(Extracted data)
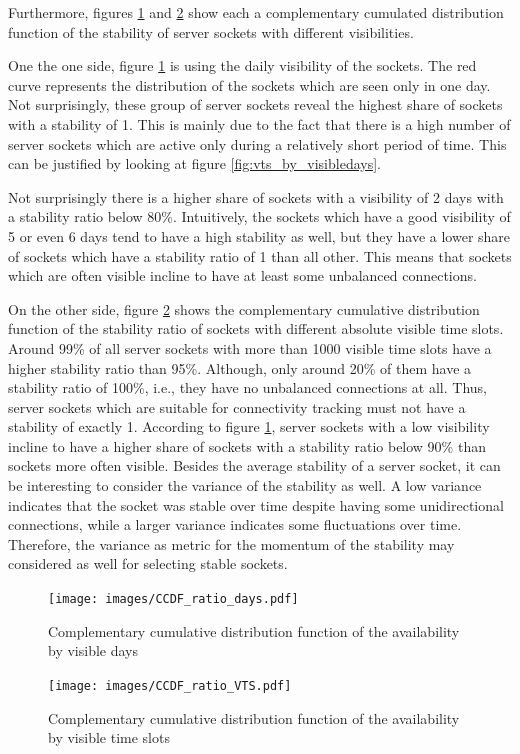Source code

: Furthermore, figures \ref{fig:ccdf_ratio_days} and \ref{fig:ccdf_ratio_vts} show each a complementary cumulated distribution function of the stability of server sockets with different visibilities.

One the one side, figure \ref{fig:ccdf_ratio_days} is using the daily visibility of the sockets. 
The red curve represents the distribution of the sockets which are seen only in one day. 
Not surprisingly, these group of \glspl{server socket} reveal the highest share of sockets with a stability of 1. 
This is mainly due to the fact that there is a high number of \glspl{server socket} which are active only during a relatively short period of time. This can be justified by looking at figure \ref{fig:vts_by_visibledays}.

Not surprisingly there is a higher share of sockets with a visibility of 2 days with a stability ratio below 80\%. 
Intuitively, the sockets which have a good visibility of 5 or even 6 days tend to have a high stability as well, but they have a lower share of sockets which have a stability ratio of 1 than all other. 
This means that sockets which are often visible incline to have at least some unbalanced connections.

On the other side, figure \ref{fig:ccdf_ratio_vts} shows the complementary cumulative distribution function of the stability ratio of sockets with different absolute visible time slots. 
Around 99\% of all \glspl{server socket} with more than 1000 visible time slots have a higher stability ratio than 95\%. 
Although, only around 20\% of them have a stability ratio of 100\%, i.e., they have no unbalanced connections at all. 
Thus, server sockets which are suitable for connectivity tracking must not have a stability of exactly 1. 
According to figure \ref{fig:ccdf_ratio_days}, \glspl{server socket} with a low visibility incline to have a higher share of sockets with a stability ratio below 90\% than sockets more often visible.
Besides the average stability of a server socket, it can be interesting to consider the variance of the stability as well. 
A low variance indicates that the socket was stable over time despite having some unidirectional connections, while a larger variance indicates some fluctuations over time. 
Therefore, the variance as metric for the momentum of the stability may considered as well for selecting stable sockets. 

\begin{landscape}
	\begin{figure}
		[p] \centering 
		\texttt{[image: images/CCDF\_ratio\_days.pdf]} \caption{Complementary cumulative distribution function of the availability by visible days} 
		\label{fig:ccdf_ratio_days} 
	\end{figure}
\end{landscape}
\begin{landscape}
	\begin{figure}
		[p] \centering 
		\texttt{[image: images/CCDF\_ratio\_VTS.pdf]} \caption{Complementary cumulative distribution function of the availability by visible time slots} 
		\label{fig:ccdf_ratio_vts} 
	\end{figure}
\end{landscape}

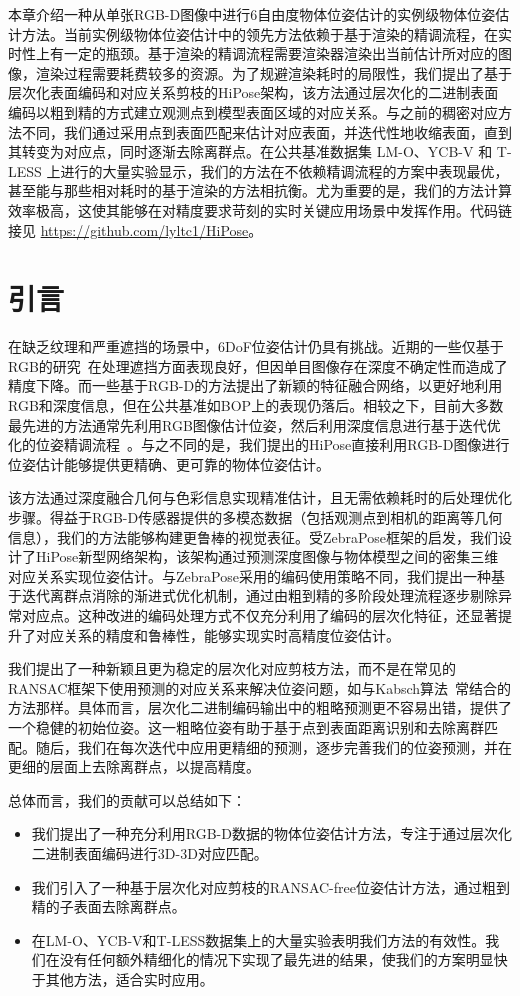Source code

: 本章介绍一种从单张RGB-D图像中进行6自由度物体位姿估计的实例级物体位姿估计方法。当前实例级物体位姿估计中的领先方法\cite{Sundermeyer2023BOPC2}依赖于基于渲染的精调流程，在实时性上有一定的瓶颈。基于渲染的精调流程需要渲染器渲染出当前估计所对应的图像，渲染过程需要耗费较多的资源。为了规避渲染耗时的局限性，我们提出了基于层次化表面编码和对应关系剪枝的HiPose架构，该方法通过层次化的二进制表面编码以粗到精的方式建立观测点到模型表面区域的对应关系。与之前的稠密对应方法不同，我们通过采用点到表面匹配来估计对应表面，并迭代性地收缩表面，直到其转变为对应点，同时逐渐去除离群点。在公共基准数据集 LM-O、YCB-V 和 T-LESS 上进行的大量实验显示，我们的方法在不依赖精调流程的方案中表现最优，甚至能与那些相对耗时的基于渲染的方法相抗衡。尤为重要的是，我们的方法计算效率极高，这使其能够在对精度要求苛刻的实时关键应用场景中发挥作用。代码链接见 \url{https://github.com/lyltc1/HiPose}。

\section{引言}
在缺乏纹理和严重遮挡的场景中，6DoF位姿估计仍具有挑战。近期的一些仅基于RGB的研究~\cite{zakharov2019dpod,park2019pix2pose,su2022zebrapose}在处理遮挡方面表现良好，但因单目图像存在深度不确定性而造成了精度下降。而一些基于RGB-D的方法\cite{wang2019densefusion, he2020pvn3d,he2021ffb6d,zhou2023deep}提出了新颖的特征融合网络，以更好地利用RGB和深度信息，但在公共基准如BOP\cite{Sundermeyer2023BOPC2}上的表现仍落后。相较之下，目前大多数最先进的方法通常先利用RGB图像估计位姿，然后利用深度信息进行基于迭代优化的位姿精调流程~\cite{Rusinkiewicz2001EfficientVO,lipson2022coupled}。与之不同的是，我们提出的HiPose直接利用RGB-D图像进行位姿估计能够提供更精确、更可靠的物体位姿估计。

该方法通过深度融合几何与色彩信息实现精准估计，且无需依赖耗时的后处理优化步骤。得益于RGB-D传感器提供的多模态数据（包括观测点到相机的距离等几何信息），我们的方法能够构建更鲁棒的视觉表征。受ZebraPose\cite{su2022zebrapose}框架的启发，我们设计了HiPose新型网络架构，该架构通过预测深度图像与物体模型之间的密集三维对应关系实现位姿估计。与ZebraPose采用的编码使用策略不同，我们提出一种基于迭代离群点消除的渐进式优化机制，通过由粗到精的多阶段处理流程逐步剔除异常对应点。这种改进的编码处理方式不仅充分利用了编码的层次化特征，还显著提升了对应关系的精度和鲁棒性，能够实现实时高精度位姿估计。

我们提出了一种新颖且更为稳定的层次化对应剪枝方法，而不是在常见的RANSAC框架下使用预测的对应关系来解决位姿问题，如与Kabsch算法~\cite{umeyama1991least}常结合的方法那样。具体而言，层次化二进制编码输出中的粗略预测更不容易出错，提供了一个稳健的初始位姿。这一粗略位姿有助于基于点到表面距离识别和去除离群匹配。随后，我们在每次迭代中应用更精细的预测，逐步完善我们的位姿预测，并在更细的层面上去除离群点，以提高精度。

总体而言，我们的贡献可以总结如下：
\begin{itemize}
\item 我们提出了一种充分利用RGB-D数据的物体位姿估计方法，专注于通过层次化二进制表面编码进行3D-3D对应匹配。
\item 我们引入了一种基于层次化对应剪枝的RANSAC-free位姿估计方法，通过粗到精的子表面去除离群点。
\item 在LM-O、YCB-V和T-LESS数据集上的大量实验表明我们方法的有效性。我们在没有任何额外精细化的情况下实现了最先进的结果，使我们的方案明显快于其他方法，适合实时应用。
\end{itemize}
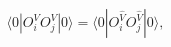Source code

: \begin{equation}
 \label{hol2}
 \langle 0| O_i^V O_j^V |0\rangle = \langle 0|
  O_i^{\widehat{V}}O_j^{\widehat{V}} |0\rangle,
\end{equation}

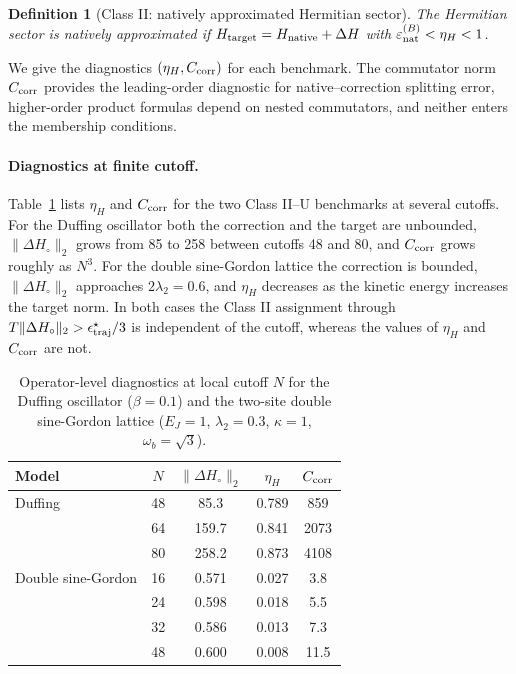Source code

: \documentclass[pra,twocolumn,superscriptaddress,nofootinbib,floatfix]{revtex4-2}
\newtheorem{definition}{Definition}
\theoremstyle{remark}
\newcommand{\revcolor}{\color{blue}}
\DeclareRobustCommand{\rev}[1]{{\revcolor #1}}
\begin{document}
\begin{definition}[Class II: natively approximated Hermitian sector]
\label{def:class-II}
\rev{The Hermitian sector is \emph{natively approximated} if \(H_{\rm target}=H_{\rm native}+\Delta H\) with \(\varepsilon_{\rm nat}^{(B)}<\eta_H<1\).}
\end{definition}

\rev{We give the diagnostics \((\eta_H,C_{\rm corr})\) for each benchmark.} The commutator norm $C_{\rm corr}$ provides the leading-order diagnostic for native--correction splitting error, higher-order product formulas depend on nested commutators, and neither enters the membership conditions.

\paragraph{\rev{Diagnostics at finite cutoff.}}
\rev{Table~\ref{tab:class-diagnostics} lists \(\eta_H\) and \(C_{\rm corr}\) for the two Class II--U benchmarks at several cutoffs.} \rev{For the Duffing oscillator both the correction and the target are unbounded, \(\|\Delta H_\circ\|_2\) grows from 85 to 258 between cutoffs 48 and 80, and \(C_{\rm corr}\) grows roughly as \(N^3\).} \rev{For the double sine-Gordon lattice the correction is bounded, \(\|\Delta H_\circ\|_2\) approaches \(2\lambda_2=0.6\), and \(\eta_H\) decreases as the kinetic energy increases the target norm.} \rev{In both cases the Class II assignment through \(T\|\Delta H_\circ\|_2>\epsilon^\star_{\rm traj}/3\) is independent of the cutoff, whereas the values of \(\eta_H\) and \(C_{\rm corr}\) are not.}

\begin{table}[t]
\revcolor
\caption{Operator-level diagnostics at local cutoff \(N\) for the Duffing oscillator (\(\beta=0.1\)) and the two-site double sine-Gordon lattice (\(E_J=1\), \(\lambda_2=0.3\), \(\kappa=1\), \(\omega_b=\sqrt3\)).}
\label{tab:class-diagnostics}
\begin{ruledtabular}
\begin{tabular}{lcccc}
Model & \(N\) & \(\|\Delta H_\circ\|_2\) & \(\eta_H\) & \(C_{\rm corr}\) \\
\hline
Duffing & 48 & 85.3 & 0.789 & 859 \\
 & 64 & 159.7 & 0.841 & 2073 \\
 & 80 & 258.2 & 0.873 & 4108 \\
Double sine-Gordon & 16 & 0.571 & 0.027 & 3.8 \\
 & 24 & 0.598 & 0.018 & 5.5 \\
 & 32 & 0.586 & 0.013 & 7.3 \\
 & 48 & 0.600 & 0.008 & 11.5 \\
\end{tabular}
\end{ruledtabular}
\end{table}
\end{document}
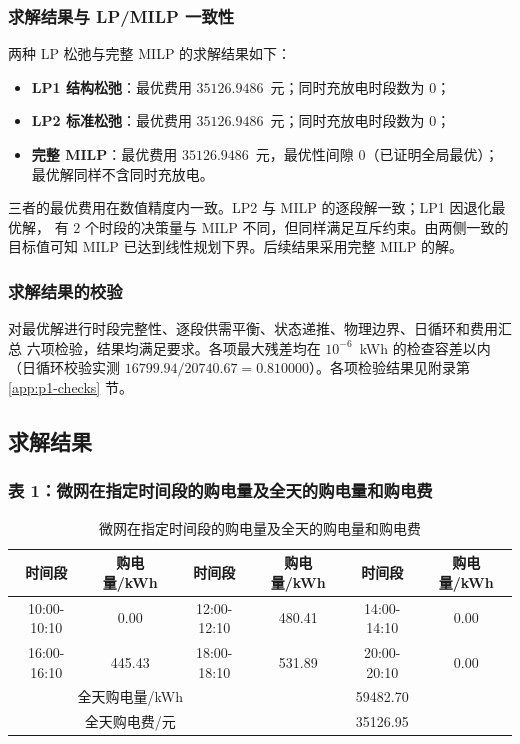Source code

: \documentclass[withoutpreface,bwprint]{cumcmthesis}
\begin{document}
\subsubsection{求解结果与 LP/MILP 一致性}

两种 LP 松弛与完整 MILP 的求解结果如下：

\begin{itemize}
  \item \textbf{LP1 结构松弛}：最优费用 $35126.9486$~元；同时充放电时段数为 $0$；
  \item \textbf{LP2 标准松弛}：最优费用 $35126.9486$~元；同时充放电时段数为 $0$；
  \item \textbf{完整 MILP}：最优费用 $35126.9486$~元，最优性间隙
        $0$（已证明全局最优）；最优解同样不含同时充放电。
\end{itemize}

三者的最优费用在数值精度内一致。LP2 与 MILP 的逐段解一致；LP1 因退化最优解，
有 $2$ 个时段的决策量与 MILP 不同，但同样满足互斥约束。由两侧一致的目标值可知
MILP 已达到线性规划下界。后续结果采用完整 MILP 的解。

\subsubsection{求解结果的校验}

对最优解进行时段完整性、逐段供需平衡、状态递推、物理边界、日循环和费用汇总
六项检验，结果均满足要求。各项最大残差均在
$10^{-6}$~kWh 的检查容差以内（日循环校验实测
$16799.94/20740.67=0.810000$）。各项检验结果见附录第 \ref{app:p1-checks} 节。
\subsection{求解结果}

\subsubsection{表 1：微网在指定时间段的购电量及全天的购电量和购电费}

\begin{table}[htbp]
  \centering
  \caption{微网在指定时间段的购电量及全天的购电量和购电费}
  \label{tab:p1-buy}
  \begin{tabular}{cccccc}
    \toprule
    时间段 & 购电量/kWh & 时间段 & 购电量/kWh & 时间段 & 购电量/kWh \\
    \midrule
    10:00-10:10 & 0.00 & 12:00-12:10 & 480.41 & 14:00-14:10 & 0.00 \\
    16:00-16:10 & 445.43 & 18:00-18:10 & 531.89 & 20:00-20:10 & 0.00 \\
    \midrule
    \multicolumn{3}{c}{全天购电量/kWh} & \multicolumn{3}{c}{59482.70} \\
    \multicolumn{3}{c}{全天购电费/元}   & \multicolumn{3}{c}{35126.95} \\
    \bottomrule
  \end{tabular}
\end{table}
\end{document}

(Task to carry out) Starting at the first line of the records and stopping after the line with "One the one", copy each line exactly; pictures stay out.

(Output below)
Source code

: Furthermore, figures \ref{fig:ccdf_ratio_days} and \ref{fig:ccdf_ratio_vts} show each a complementary cumulated distribution function of the stability of server sockets with different visibilities.

One the one side, figure \ref{fig:ccdf_ratio_days} is using the daily visibility of the sockets. 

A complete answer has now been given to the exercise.